Rural round-up

Meeting the market – Sally Rae:

A group of Silver Fern Farms supplier shareholders, led by chairman Rob Hewett, recently flew to China, visiting Shanghai, Inner Mongolia and Beijing. Agribusiness reporter Sally Rae joined the group to learn more about opportunities, and challenges, in the country. 

Diverse and complex – that’s China.

It’s a country of extreme contrasts; travel from Shanghai Pudong International Airport to the inner city on the maglev train and reach a relatively sedate speed of just over 300kmh (it has a top speed of 430kmh).

City footpaths are swept by old-fashioned straw brooms, while latest model cars sweep past, somehow – albeit narrowly – avoiding the melee of ubiquitous scooters, bicycles and pedestrians. . . 

 

Chilled meat market to come – Sally Rae:

Chilled meat exports to China are likely to be “some time away yet”, Silver Fern Farms chairman Rob Hewett says.

In April, Prime Minister John Key announced New Zealand and China had agreed to protocols relating to chilled meat.

That was lauded as being set to add hundreds of millions of dollars in returns from red meat exports. . .

Dramatic improvement in water quality expected from aquifer project:

A project that provides fresh ways to improve water quality in New Zealand rivers opened to the public today.

IrrigationNZ CEO Andrew Curtis said “The Hinds/Hekeao Managed Aquifer Recharge project will take clean Rangitata River water and put this into the aquifer, helping solve current water quality issues as well as improving stream flows.

“The recharge project in combination with improving farm environmental performance, through nutrient limits and audited farm environment plans, will allow waterways in the zone to regenerate and thrive,” he said. . . 

 

Rural businesses target growth strategies;

Fieldays focus on helping rural businesses shift to the cloud

Despite the challenging effects of the dairy downturn, businesses in rural New Zealand remain focused on growth strategies, with strong investment intentions for the coming year according a new report on the sector released on the eve of Fieldays.

The latest MYOB Colmar Brunton Business Monitor survey of 210 businesses from across rural New Zealand highlighted that over half (57 per cent) acquired new machinery and equipment in the last year, a third (33 per cent) invested in technology and just under a quarter (23 per cent) spent money on employee training. . . 

A2 Milk lifts guidance for full-year sales, earnings as trading exceeds targets – Jonathan Underhill

 (BusinessDesk) – A2 Milk raised its guidance for full-year sales and earnings, saying trading is exceeding its targets and the milk marketing company is well placed to cope with changes to regulations for infant formula in China.

Revenue is forecast to be in a range of $350 million to $360 million in the year ending June 30, from a previous forecast of $335 million to $350 million.

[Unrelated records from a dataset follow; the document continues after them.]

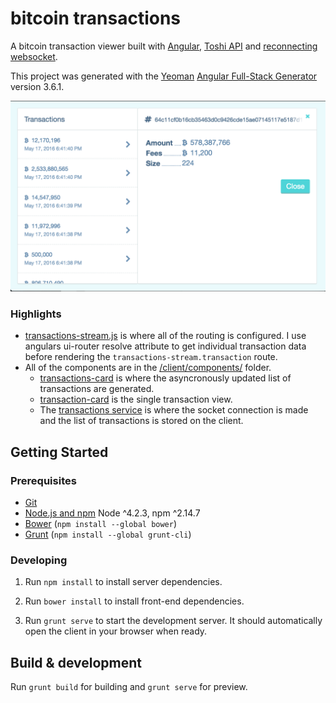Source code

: # bitcoin transactions

A bitcoin transaction viewer built with [Angular](https://angularjs.org/), [Toshi API](https://toshi.io/docs/#introduction) and [reconnecting websocket](https://github.com/joewalnes/reconnecting-websocket).

This project was generated with the [Yeoman](http://yeoman.io/) [Angular Full-Stack Generator](https://github.com/DaftMonk/generator-angular-fullstack) version 3.6.1.

![bitcoin transactions screengrab](https://github.com/whayler1/bitcointransactions/blob/master/client/assets/images/Screen%20Shot%202016-05-17%20at%206.41.27%20PM.png)

### Highlights

- [transactions-stream.js](https://github.com/whayler1/bitcointransactions/blob/master/client/app/transaction-stream/transaction-stream.js) is where all of the routing is configured. I use angulars ui-router resolve attribute to get individual transaction data before rendering the `transactions-stream.transaction` route.
- All of the components are in the [/client/components/](https://github.com/whayler1/bitcointransactions/tree/master/client/components) folder.
  + [transactions-card](https://github.com/whayler1/bitcointransactions/tree/master/client/components/transactions-card) is where the asyncronously updated list of transactions are generated.
  + [transaction-card](https://github.com/whayler1/bitcointransactions/tree/master/client/components/transaction-card) is the single transaction view.
  + The [transactions service](https://github.com/whayler1/bitcointransactions/blob/master/client/components/transactions/transactions.service.js) is where the socket connection is made and the list of transactions is stored on the client.

## Getting Started

### Prerequisites

- [Git](https://git-scm.com/)
- [Node.js and npm](nodejs.org) Node ^4.2.3, npm ^2.14.7
- [Bower](bower.io) (`npm install --global bower`)
- [Grunt](http://gruntjs.com/) (`npm install --global grunt-cli`)

### Developing

1. Run `npm install` to install server dependencies.

2. Run `bower install` to install front-end dependencies.

3. Run `grunt serve` to start the development server. It should automatically open the client in your browser when ready.

## Build & development

Run `grunt build` for building and `grunt serve` for preview.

Operating earnings before interest, tax, depreciation and amortisation are projected to be $52 million to $54 million, up from the $45 million-to-$49 million range it gave with its first-half results in February. . . 

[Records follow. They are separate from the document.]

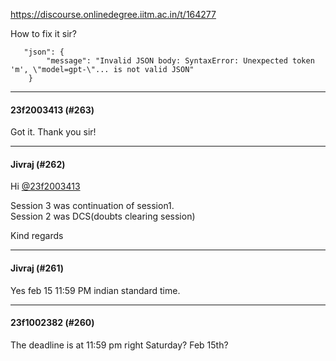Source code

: https://discourse.onlinedegree.iitm.ac.in/t/164277

How to fix it sir?</p>
<pre><code class="lang-auto">   "json": {
        "message": "Invalid JSON body: SyntaxError: Unexpected token 'm', \"model=gpt-\"... is not valid JSON"
    }
</code></pre><hr>

<h4>23f2003413 (#263)</h4>
<p>Got it. Thank you sir!</p><hr>

<h4>Jivraj (#262)</h4>
<p>Hi <a class="mention" href="/u/23f2003413">@23f2003413</a></p>
<p>Session 3 was continuation of session1.<br/>
Session 2 was DCS(doubts clearing session)</p>
<p>Kind regards</p><hr>

<h4>Jivraj (#261)</h4>
<p>Yes feb 15 11:59 PM indian standard time.</p><hr>

<h4>23f1002382 (#260)</h4>
<p>The deadline is at 11:59 pm right Saturday? Feb 15th?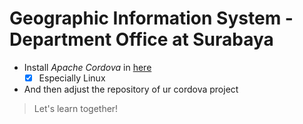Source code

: # Geographic Information System - Department Office at Surabaya

* Install *Apache Cordova* in [here](https://evothings.com/doc/build/cordova-install-linux.html)
  * [x] Especially Linux

* And then adjust the repository of ur cordova project

> Let's learn together!

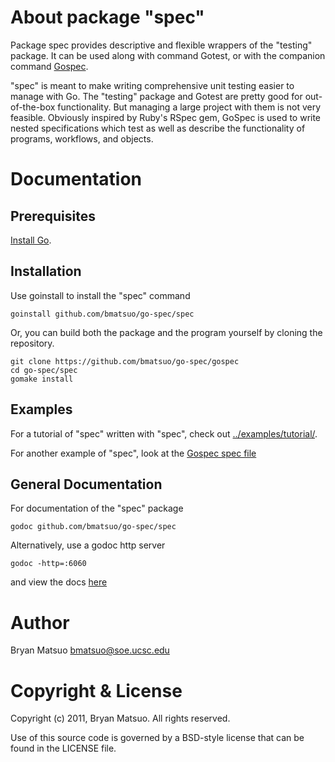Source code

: About package "spec"
=============

Package spec provides descriptive and flexible wrappers of the "testing"
package. It can be used along with command Gotest, or with the companion
command [Gospec](https://github.com/bmatsuo/go-spec/tree/master/gospec#readme).

"spec" is meant to make writing comprehensive unit testing easier to manage
with Go. The "testing" package and Gotest are pretty good for out-of-the-box
functionality. But managing a large project with them is not very feasible.
Obviously inspired by Ruby's RSpec gem, GoSpec is used to write nested
specifications which test as well as describe the functionality of programs,
workflows, and objects.

Documentation
=============

Prerequisites
-------------

[Install Go](http://golang.org/doc/install.html). 

Installation
-------------

Use goinstall to install the "spec" command

    goinstall github.com/bmatsuo/go-spec/spec

Or, you can build both the package and the program yourself by cloning the repository.

    git clone https://github.com/bmatsuo/go-spec/gospec
    cd go-spec/spec
    gomake install

Examples
--------

For a tutorial of "spec" written with "spec", check out
[../examples/tutorial/](https://github.com/bmatsuo/go-spec/tree/master/examples/tutorial).

For another example of "spec", look at the
[Gospec spec file](https://github.com/bmatsuo/go-spec/tree/master/gospec/spec/main_spec.go)

General Documentation
---------------------

For documentation of the "spec" package

    godoc github.com/bmatsuo/go-spec/spec

Alternatively, use a godoc http server

    godoc -http=:6060

and view the docs [here](http://localhost:6060/pkg/github.com/bmatsuo/go-spec/spec)

Author
======

Bryan Matsuo <bmatsuo@soe.ucsc.edu>

Copyright & License
===================

Copyright (c) 2011, Bryan Matsuo.
All rights reserved.

Use of this source code is governed by a BSD-style license that can be
found in the LICENSE file.
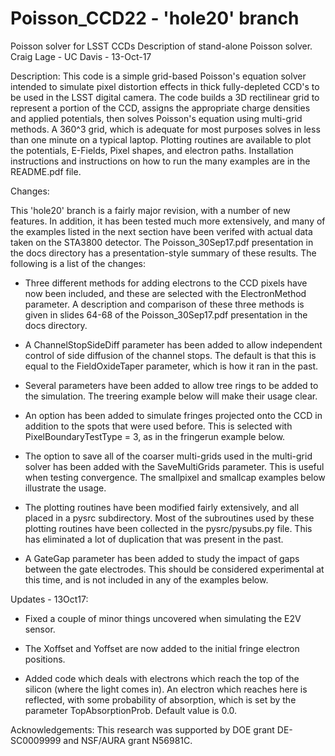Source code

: # Poisson_CCD22 - 'hole20' branch
Poisson solver for LSST CCDs
Description of stand-alone Poisson solver.
Craig Lage - UC Davis - 13-Oct-17

Description: This code is a simple grid-based Poisson's equation solver intended to simulate pixel distortion effects in thick fully-depleted CCD's to be used in the LSST digital camera.  The code builds a 3D rectilinear grid to represent a portion of the CCD, assigns the appropriate charge densities and applied potentials, then solves Poisson's equation using multi-grid methods.  A 360^3 grid, which is adequate for most purposes solves in less than one minute on a typical laptop.  Plotting routines are available to plot the potentials, E-Fields, Pixel shapes, and electron paths.  Installation instructions and instructions on how to run the many examples are in the README.pdf file.


Changes:

This 'hole20' branch is a fairly major revision, with a number of new features.  In addition, it has been tested much more extensively, and many of the examples listed in the next section have been verifed with actual data taken on the STA3800 detector.  The Poisson_30Sep17.pdf presentation in the docs directory has a presentation-style summary of these results.  The following is a list of the changes:

* Three different methods for adding electrons to the CCD pixels have now been included, and these are selected with the ElectronMethod parameter.  A description and comparison of these three methods is given in slides 64-68 of the Poisson_30Sep17.pdf presentation in the docs directory.

* A ChannelStopSideDiff parameter has been added to allow independent control of side diffusion of the channel stops.  The default is that this is equal to the FieldOxideTaper parameter, which is how it ran in the past.

* Several parameters have been added to allow tree rings to be added to the simulation.  The treering example below will make their usage clear.

* An option has been added to simulate fringes projected onto the CCD in addition to the spots that were used before.  This is selected with PixelBoundaryTestType = 3, as in the fringerun example below.

* The option to save all of the coarser multi-grids used in the multi-grid solver has been added with the SaveMultiGrids parameter.  This is useful when testing convergence. The smallpixel and smallcap examples below illustrate the usage.

* The plotting routines have been modified fairly extensively, and all placed in a pysrc subdirectory.  Most of the subroutines used by these plotting routines have been collected in the pysrc/pysubs.py file.  This has eliminated a lot of duplication that was present in the past.

* A GateGap parameter has been added to study the impact of gaps between the gate electrodes.  This should be considered experimental at this time, and is not included in any of the examples below.

Updates - 13Oct17:

* Fixed a couple of minor things uncovered when simulating the E2V sensor.

* The Xoffset and Yoffset are now added to the initial fringe electron positions.

* Added code which deals with electrons which reach the top of the silicon (where the light comes in).  An electron which reaches here is reflected, with some probability of absorption, which is set by the parameter TopAbsorptionProb.  Default value is 0.0.

Acknowledgements:
This research was supported by DOE grant DE-SC0009999 and NSF/AURA grant N56981C.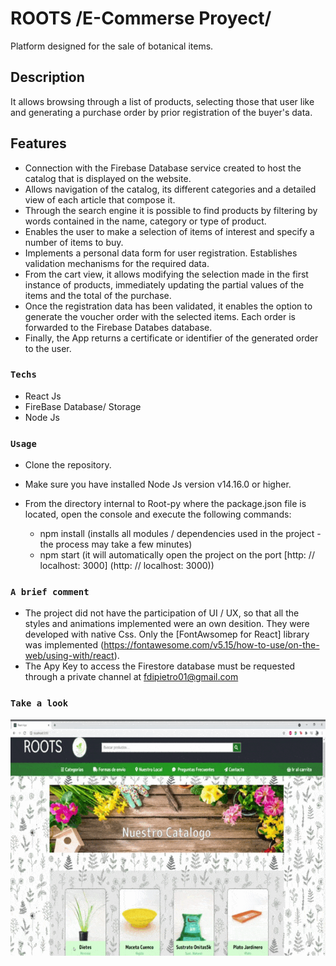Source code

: # ROOTS /E-Commerse Proyect/

Platform designed for the sale of botanical items.

## Description

It allows browsing through a list of products, selecting those that user like and generating a purchase order by prior registration of the buyer's data.

## Features

- Connection with the Firebase Database service created to host the catalog that is displayed on the website.
- Allows navigation of the catalog, its different categories and a detailed view of each article that compose it.
- Through the search engine it is possible to find products by filtering by words contained in the name, category or type of product.
- Enables the user to make a selection of items of interest and specify a number of items to buy.
- Implements a personal data form for user registration. Establishes validation mechanisms for the required data.
- From the cart view, it allows modifying the selection made in the first instance of products, immediately updating the partial values ​​of the items and the total of the purchase.
- Once the registration data has been validated, it enables the option to generate the voucher order with the selected items. Each order is forwarded to the Firebase Databes database.
- Finally, the App returns a certificate or identifier of the generated order to the user.

### `Techs`

 - React Js
 - FireBase Database/ Storage
 - Node Js

### `Usage`

- Clone the repository.
- Make sure you have installed Node Js version v14.16.0 or higher.
- From the directory internal to Root-py where the package.json file is located, open the console and execute the following commands:

    - npm install
    (installs all modules / dependencies used in the project - the process may take a few minutes)
    - npm start
    (it will automatically open the project on the port [http: // localhost: 3000] (http: // localhost: 3000))

### `A brief comment`
- The project did not have the participation of UI / UX, so that all the styles and animations implemented were an own desition. They were developed with native Css. Only the [FontAwsomep for React] library was implemented (https://fontawesome.com/v5.15/how-to-use/on-the-web/using-with/react).
- The Apy Key to access the Firestore database must be requested through a private channel at fdipietro01@gmail.com


### `Take a look`

![](RootPreview.gif)
             






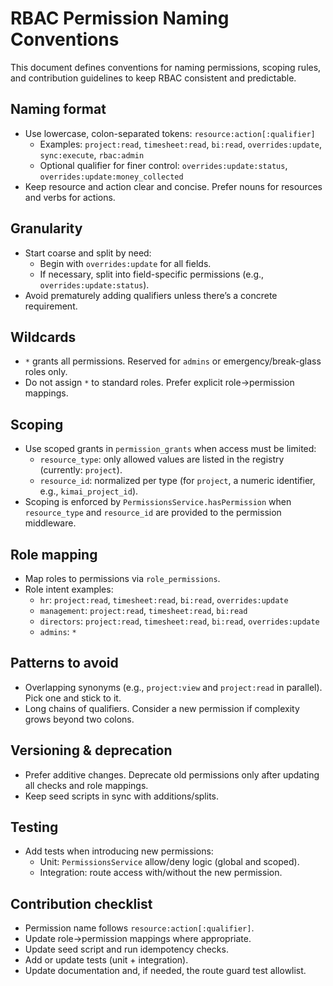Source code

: # RBAC Permission Naming Conventions

This document defines conventions for naming permissions, scoping rules, and contribution guidelines to keep RBAC consistent and predictable.

## Naming format
- Use lowercase, colon-separated tokens: `resource:action[:qualifier]`
  - Examples: `project:read`, `timesheet:read`, `bi:read`, `overrides:update`, `sync:execute`, `rbac:admin`
  - Optional qualifier for finer control: `overrides:update:status`, `overrides:update:money_collected`
- Keep resource and action clear and concise. Prefer nouns for resources and verbs for actions.

## Granularity
- Start coarse and split by need:
  - Begin with `overrides:update` for all fields.
  - If necessary, split into field-specific permissions (e.g., `overrides:update:status`).
- Avoid prematurely adding qualifiers unless there’s a concrete requirement.

## Wildcards
- `*` grants all permissions. Reserved for `admins` or emergency/break-glass roles only.
- Do not assign `*` to standard roles. Prefer explicit role→permission mappings.

## Scoping
- Use scoped grants in `permission_grants` when access must be limited:
  - `resource_type`: only allowed values are listed in the registry (currently: `project`).
  - `resource_id`: normalized per type (for `project`, a numeric identifier, e.g., `kimai_project_id`).
- Scoping is enforced by `PermissionsService.hasPermission` when `resource_type` and `resource_id` are provided to the permission middleware.

## Role mapping
- Map roles to permissions via `role_permissions`.
- Role intent examples:
  - `hr`: `project:read`, `timesheet:read`, `bi:read`, `overrides:update`
  - `management`: `project:read`, `timesheet:read`, `bi:read`
  - `directors`: `project:read`, `timesheet:read`, `bi:read`, `overrides:update`
  - `admins`: `*`

## Patterns to avoid
- Overlapping synonyms (e.g., `project:view` and `project:read` in parallel). Pick one and stick to it.
- Long chains of qualifiers. Consider a new permission if complexity grows beyond two colons.

## Versioning & deprecation
- Prefer additive changes. Deprecate old permissions only after updating all checks and role mappings.
- Keep seed scripts in sync with additions/splits.

## Testing
- Add tests when introducing new permissions:
  - Unit: `PermissionsService` allow/deny logic (global and scoped).
  - Integration: route access with/without the new permission.

## Contribution checklist
- Permission name follows `resource:action[:qualifier]`.
- Update role→permission mappings where appropriate.
- Update seed script and run idempotency checks.
- Add or update tests (unit + integration).
- Update documentation and, if needed, the route guard test allowlist.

Wrightson lifts earnings forecast on strong retail, sees tough 2017 – Paul McBeth

(BusinessDesk) – PGG Wrightson raised its earnings guidance, saying its retail unit is likely to beat last year’s record result, although the rural services firm expects 2017 to be tough.

Earnings before interest, tax, depreciation and amortisation are expected to be between $65 million and $68 million in the year ending June 30, up from a previous forecast for ebitda of $61 million to $67 million, the Christchurch-based company said in a statement. That’s still down from $69.6 million a year earlier due to the slump in dairy prices eroding farmers’ incomes. . .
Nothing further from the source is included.